1. State and federal human rights laws gave them absolute immunity from retaliation for filing complaints alleging unlawful discrimination.

2. A "common-law privilege absolutely protected them from defamation suits" based on their communicating these allegations to Museum officials.

3. The statements that made concerning Herlihy were protected by a qualified privilege.

A state Supreme Court justice dismissed the action filed by Herlihy against the Museum but denied the volunteers' motion to dismiss Herlihy's action against them in its entirety. The volunteers appealed the Supreme Court's decision. The Appellate Division addressed each of their arguments in turn, holding that the following guidelines apply:

1. Statutory provisions prohibiting retaliation for filing civil rights complaints do not protect "bad faith complainants making false discriminatory related charges" from defamation actions that might arise following the filing of such complaints.

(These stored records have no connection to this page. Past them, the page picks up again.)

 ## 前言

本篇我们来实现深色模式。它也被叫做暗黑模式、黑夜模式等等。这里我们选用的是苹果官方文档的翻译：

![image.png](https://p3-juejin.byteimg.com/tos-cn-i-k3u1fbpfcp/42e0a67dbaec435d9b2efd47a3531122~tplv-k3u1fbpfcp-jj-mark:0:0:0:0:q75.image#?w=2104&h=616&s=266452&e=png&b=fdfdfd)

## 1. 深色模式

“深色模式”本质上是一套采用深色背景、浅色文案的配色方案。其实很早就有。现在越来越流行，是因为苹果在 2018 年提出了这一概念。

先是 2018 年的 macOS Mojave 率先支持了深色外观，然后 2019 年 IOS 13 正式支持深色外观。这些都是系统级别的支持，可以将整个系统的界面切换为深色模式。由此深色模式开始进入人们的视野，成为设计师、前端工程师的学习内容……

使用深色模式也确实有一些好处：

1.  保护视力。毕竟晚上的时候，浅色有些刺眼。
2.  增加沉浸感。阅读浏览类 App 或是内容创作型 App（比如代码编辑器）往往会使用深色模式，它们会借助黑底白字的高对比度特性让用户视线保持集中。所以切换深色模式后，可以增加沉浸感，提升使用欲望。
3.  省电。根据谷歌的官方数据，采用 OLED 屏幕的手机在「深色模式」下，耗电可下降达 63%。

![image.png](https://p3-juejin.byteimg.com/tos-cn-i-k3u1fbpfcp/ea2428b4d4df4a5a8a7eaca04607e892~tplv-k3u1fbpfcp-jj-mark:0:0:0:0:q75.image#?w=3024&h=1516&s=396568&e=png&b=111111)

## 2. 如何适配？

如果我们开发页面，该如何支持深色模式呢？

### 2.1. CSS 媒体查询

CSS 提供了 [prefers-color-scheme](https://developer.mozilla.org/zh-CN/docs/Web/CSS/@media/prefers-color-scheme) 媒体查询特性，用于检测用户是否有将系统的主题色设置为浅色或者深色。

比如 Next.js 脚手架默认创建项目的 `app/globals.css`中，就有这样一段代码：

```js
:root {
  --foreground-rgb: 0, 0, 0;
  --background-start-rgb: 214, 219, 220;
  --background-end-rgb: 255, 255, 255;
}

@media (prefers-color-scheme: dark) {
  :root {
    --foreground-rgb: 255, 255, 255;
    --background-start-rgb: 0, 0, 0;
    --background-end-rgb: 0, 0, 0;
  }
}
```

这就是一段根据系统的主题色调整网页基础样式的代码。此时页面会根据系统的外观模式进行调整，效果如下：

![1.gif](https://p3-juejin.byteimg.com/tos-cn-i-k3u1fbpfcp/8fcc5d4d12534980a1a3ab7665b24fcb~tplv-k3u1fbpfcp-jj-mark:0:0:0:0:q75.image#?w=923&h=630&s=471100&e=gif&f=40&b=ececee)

2. Common-law provides absolute immunity from defamation actions "only to those individuals participating in a judicial, legislative or executive function and is based on the personal position of status of the speaker."

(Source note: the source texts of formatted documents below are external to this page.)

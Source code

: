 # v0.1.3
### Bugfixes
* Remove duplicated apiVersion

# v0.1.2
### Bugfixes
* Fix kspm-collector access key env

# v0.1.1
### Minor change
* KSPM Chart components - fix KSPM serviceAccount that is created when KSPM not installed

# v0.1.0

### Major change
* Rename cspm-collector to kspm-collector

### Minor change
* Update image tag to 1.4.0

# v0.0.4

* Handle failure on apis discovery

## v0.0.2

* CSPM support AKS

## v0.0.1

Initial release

3. Under New York law, a "qualified privilege" or a "qualified immunity" applies only in situations involving "good faith communications by a party having an interest in a subject, or a moral or societal duty to speak, ... made to [another] party having a corresponding interest."

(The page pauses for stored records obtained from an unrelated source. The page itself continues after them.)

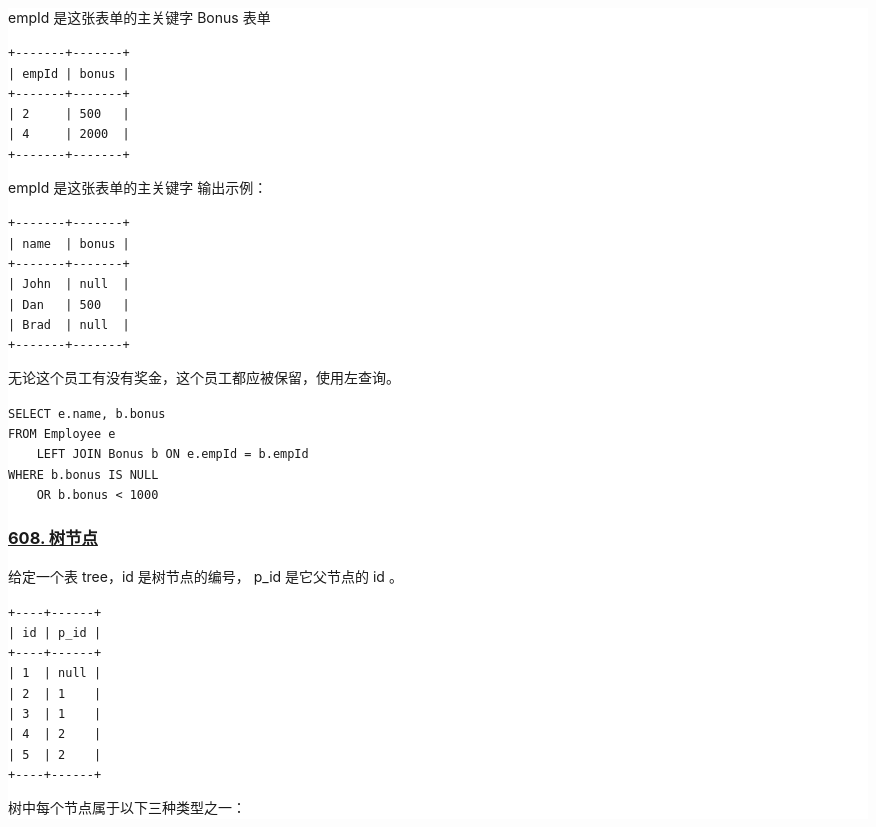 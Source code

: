 empId 是这张表单的主关键字
Bonus 表单

```
+-------+-------+
| empId | bonus |
+-------+-------+
| 2     | 500   |
| 4     | 2000  |
+-------+-------+
```

empId 是这张表单的主关键字
输出示例：

```
+-------+-------+
| name  | bonus |
+-------+-------+
| John  | null  |
| Dan   | 500   |
| Brad  | null  |
+-------+-------+

```

无论这个员工有没有奖金，这个员工都应被保留，使用左查询。

```mysql
SELECT e.name, b.bonus
FROM Employee e
	LEFT JOIN Bonus b ON e.empId = b.empId
WHERE b.bonus IS NULL
	OR b.bonus < 1000

```

### [608. 树节点](https://leetcode-cn.com/problems/tree-node/)

给定一个表 tree，id 是树节点的编号， p_id 是它父节点的 id 。

```
+----+------+
| id | p_id |
+----+------+
| 1  | null |
| 2  | 1    |
| 3  | 1    |
| 4  | 2    |
| 5  | 2    |
+----+------+

```

树中每个节点属于以下三种类型之一：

With respect to claims of absolute immunity under common-law, the Appellate Division noted a ruling by the Court of Appeals concluded that a private citizen speaking at a public hearing "was not conferred with absolute privilege because, unlike members of the ... Board, the [individual] had no office at the hearing [see 600 West 115th St. Corp. v Von Gutfeld, 80 NY2d 130].

The Appellate Division ruled that the defendants in this action did not enjoy absolute immunity under common-law because "they did not make their statements in an official capacity while discharging a governmental duty, nor were the statements made during, or for, a judicial, quasi-judicial or administrative hearings."

In considering the defendant's claim to a qualified privilege, the Appellate Division said that "the underlying rationale behind a qualified privilege is that so long as the privilege is not abused, the flow of information between parties sharing a common interest should not be impeded." A qualified privilege will be lost, however, if the statements claimed to be defamatory were "published with malice or with knowledge of their falsity or reckless disregard as to their truth or falsity...." 

The decision indicates that "common interest warranting a qualified privilege" has been found to exist between employees of an organization [Loughry v Lincoln First Bank, 67 NY2d 369], members of a faculty tenure committee [Stukuls v State of New York, 42 NY2d 272], and employees of a board of education [Green v Kinsella, 36 AD2d 677].

How did the Appellate Division resolve this case? First it upheld the lower court's ruling dismissing Herlihy's action against the Museum for "emotional distress." It then held that "it would be inconsistent to deny an action for emotional distress caused by [being charged] with the use of ethnic slurs while allowing one for being falsely labeled as a user of such slurs." Accordingly, the Appellate Division concluded that Herlihy's action for slander should be dismissed as well.

The Court said that although the racial or ethnic epithets attributed to Herlihy were "deplorable and ... evidence of a certain narrow-mindedness and mean-spiritedness ... [it] ... does not rise to the level of outrage required to recover under a cause of action that is limited to only the most egregious acts." In other words, the allegations of the defendants were not so egregious as to be sufficient to allow Herlihy to recover for being falsely labeled a user of such slurs.

* In contrast to the Doctrine of Qualified Immunity,” the Doctrine of Absolute Immunity insulates certain public officials from civil lawsuits involving the performance of their official duties. Included among those protected by “absolute immunity” are legislators in connection with their legislative duties and judicial and quasi-judicial officers performing judicial or quasi-judicial functions.